The Whale Killer is inspired by a 2001 shooting of an RCMP officer in Cape Dorset during Williams’ time as a reporter for APTN National News. “There were a lot of unanswered questions about the murder. However, [The Whale Killer] is not my version of the events. It was a starting point and now doesn’t resemble anything that happened in the real event.”

“Because first and foremost, Indigenous people are my audience…I need to hear their responses first, they are who ground my work.”

Working with Artistic Director of Theatre Network (Edmonton, Alberta), Bradley Moss as dramaturge, Williams believes Weesageechak is the next step for The Whale Killer‘s evolution.

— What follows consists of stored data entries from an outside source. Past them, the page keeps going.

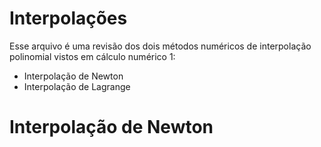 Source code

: # Interpolações

Esse arquivo é uma revisão dos dois métodos numéricos de interpolação polinomial vistos em cálculo numérico 1:

- Interpolação de Newton
- Interpolação de Lagrange

# Interpolação de Newton

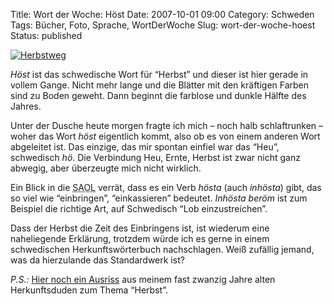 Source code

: Title: Wort der Woche: Höst
Date: 2007-10-01 09:00
Category: Schweden
Tags: Bücher, Foto, Sprache, WortDerWoche
Slug: wort-der-woche-hoest
Status: published

[![Herbstweg](/pic/hostgata1_s.jpg "Herbstweg")](/pic/hostgata1_l.jpg)

*Höst* ist das schwedische Wort für “Herbst” und dieser ist hier gerade
in vollem Gange. Nicht mehr lange und die Blätter mit den kräftigen
Farben sind zu Boden geweht. Dann beginnt die farblose und dunkle Hälfte
des Jahres.

Unter der Dusche heute morgen fragte ich mich – noch halb schlaftrunken
– woher das Wort *höst* eigentlich kommt, also ob es von einem anderen
Wort abgeleitet ist. Das einzige, das mir spontan einfiel war das “Heu”,
schwedisch *hö*. Die Verbindung Heu, Ernte, Herbst ist zwar nicht ganz
abwegig, aber überzeugte mich nicht wirklich.

Ein Blick in die
<abbr title="Svenksa Akademins Ordlista, die Wortliste der Schwedischen Akademi">SAOL</abbr>
verrät, dass es ein Verb *hösta* (auch *inhösta*) gibt, das so viel wie
“einbringen”, “einkassieren” bedeutet. *Inhösta beröm* ist zum Beispiel
die richtige Art, auf Schwedisch “Lob einzustreichen”.

Dass der Herbst die Zeit des Einbringens ist, ist wiederum eine
naheliegende Erklärung, trotzdem würde ich es gerne in einem
schwedischen Herkunftswörterbuch nachschlagen. Weiß zufällig jemand, was
da hierzulande das Standardwerk ist?

*P.S.:* [Hier noch ein
Ausriss](/pic/herbstherkunft.png) aus meinem fast
zwanzig Jahre alten Herkunftsduden zum Thema “Herbst”.

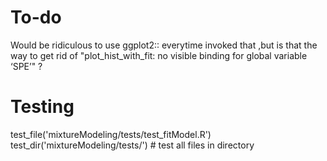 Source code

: # To-do

Would be ridiculous to use ggplot2:: everytime invoked that ,but is that the way to get rid of "plot_hist_with_fit: no visible binding for global variable ‘SPE’" ?

# Testing

test_file('mixtureModeling/tests/test_fitModel.R')
test_dir('mixtureModeling/tests/') # test all files in directory

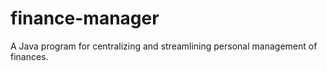 # finance-manager
A Java program for centralizing and streamlining personal management of finances.

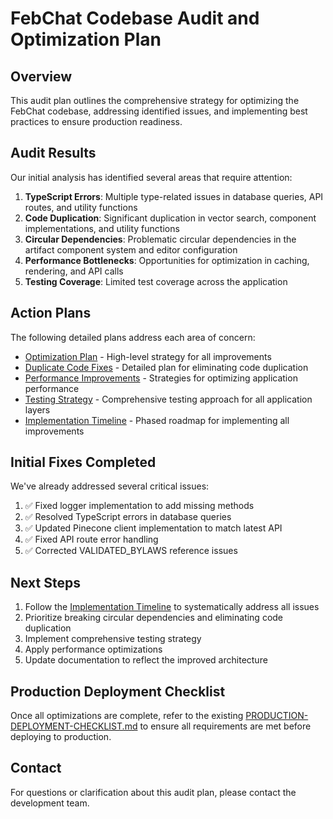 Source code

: # FebChat Codebase Audit and Optimization Plan

## Overview

This audit plan outlines the comprehensive strategy for optimizing the FebChat codebase, addressing identified issues, and implementing best practices to ensure production readiness.

## Audit Results

Our initial analysis has identified several areas that require attention:

1. **TypeScript Errors**: Multiple type-related issues in database queries, API routes, and utility functions
2. **Code Duplication**: Significant duplication in vector search, component implementations, and utility functions
3. **Circular Dependencies**: Problematic circular dependencies in the artifact component system and editor configuration
4. **Performance Bottlenecks**: Opportunities for optimization in caching, rendering, and API calls
5. **Testing Coverage**: Limited test coverage across the application

## Action Plans

The following detailed plans address each area of concern:

- [Optimization Plan](./optimization-plan.md) - High-level strategy for all improvements
- [Duplicate Code Fixes](./duplicate-code-fixes.md) - Detailed plan for eliminating code duplication
- [Performance Improvements](./performance-improvements.md) - Strategies for optimizing application performance
- [Testing Strategy](./testing-strategy.md) - Comprehensive testing approach for all application layers
- [Implementation Timeline](./implementation-timeline.md) - Phased roadmap for implementing all improvements

## Initial Fixes Completed

We've already addressed several critical issues:

1. ✅ Fixed logger implementation to add missing methods
2. ✅ Resolved TypeScript errors in database queries
3. ✅ Updated Pinecone client implementation to match latest API
4. ✅ Fixed API route error handling
5. ✅ Corrected VALIDATED_BYLAWS reference issues

## Next Steps

1. Follow the [Implementation Timeline](./implementation-timeline.md) to systematically address all issues
2. Prioritize breaking circular dependencies and eliminating code duplication
3. Implement comprehensive testing strategy
4. Apply performance optimizations
5. Update documentation to reflect the improved architecture

## Production Deployment Checklist

Once all optimizations are complete, refer to the existing [PRODUCTION-DEPLOYMENT-CHECKLIST.md](/home/user/febchat/PRODUCTION-DEPLOYMENT-CHECKLIST.md) to ensure all requirements are met before deploying to production.

## Contact

For questions or clarification about this audit plan, please contact the development team.

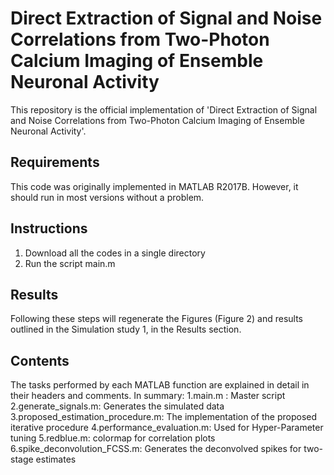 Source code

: # Direct Extraction of Signal and Noise Correlations from Two-Photon Calcium Imaging of Ensemble Neuronal Activity

This repository is the official implementation of 'Direct Extraction of Signal and Noise Correlations from Two-Photon Calcium Imaging of Ensemble Neuronal Activity'.

## Requirements

This code was originally implemented in MATLAB R2017B. However, it should run in most versions without a problem.

## Instructions

1. Download all the codes in a single directory
2. Run the script main.m 

## Results

Following these steps will regenerate the Figures (Figure 2) and results outlined in the Simulation study 1, in the Results section. 

## Contents

The tasks performed by each MATLAB function are explained in detail in their headers and comments. In summary:
1.main.m : Master script
2.generate_signals.m: Generates the simulated data
3.proposed_estimation_procedure.m: The implementation of the proposed iterative procedure
4.performance_evaluation.m: Used for Hyper-Parameter tuning
5.redblue.m: colormap for correlation plots
6.spike_deconvolution_FCSS.m: Generates the deconvolved spikes for two-stage estimates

“First and foremost, Indigenous people are my audience. There is no other opportunity out there that allows me to present a play in progress to Indigenous theatre professionals. I need to hear their responses first, they are who ground my work.”

Williams hopes the workshop preview will capture everyone’s anticipation for The Whale Killer‘s full production. He also hopes to continue provoking discussions around issues that are important to the Indigenous community while doing quality work of which we can all be proud.

You can follow Williams on Twitter @feralplaywright for tweets about drama, Indigenous peoples and climate change. Make sure to catch The Whale Killer on Friday, November 17th!

More from Kenneth T. Williams

Where do you find your inspiration for your creative work?
Right now, a lot of my work comes from my years as a journalist. There were a lot of stories that I couldn’t tell, or I couldn’t tell as completely as I could, so now I re-examine them through the lens of a playwright.

What’s the best piece of advice you’ve been given?
All plays can be shorter.

Do you have any advice for Indigenous creators just coming onto the scene?
Challenge your own mythology.

Who is your role model? How do they inspire you?
My great-grandparents, John and Ethel Blind. They were hard working, tough and very loving people. They are my roots. They are my way forward.

What are your thoughts on addressing political topics through Indigenous art?
All Indigenous art is political. The history of this country trying to erase us means that all art and Indigenous expression is an act of resistance.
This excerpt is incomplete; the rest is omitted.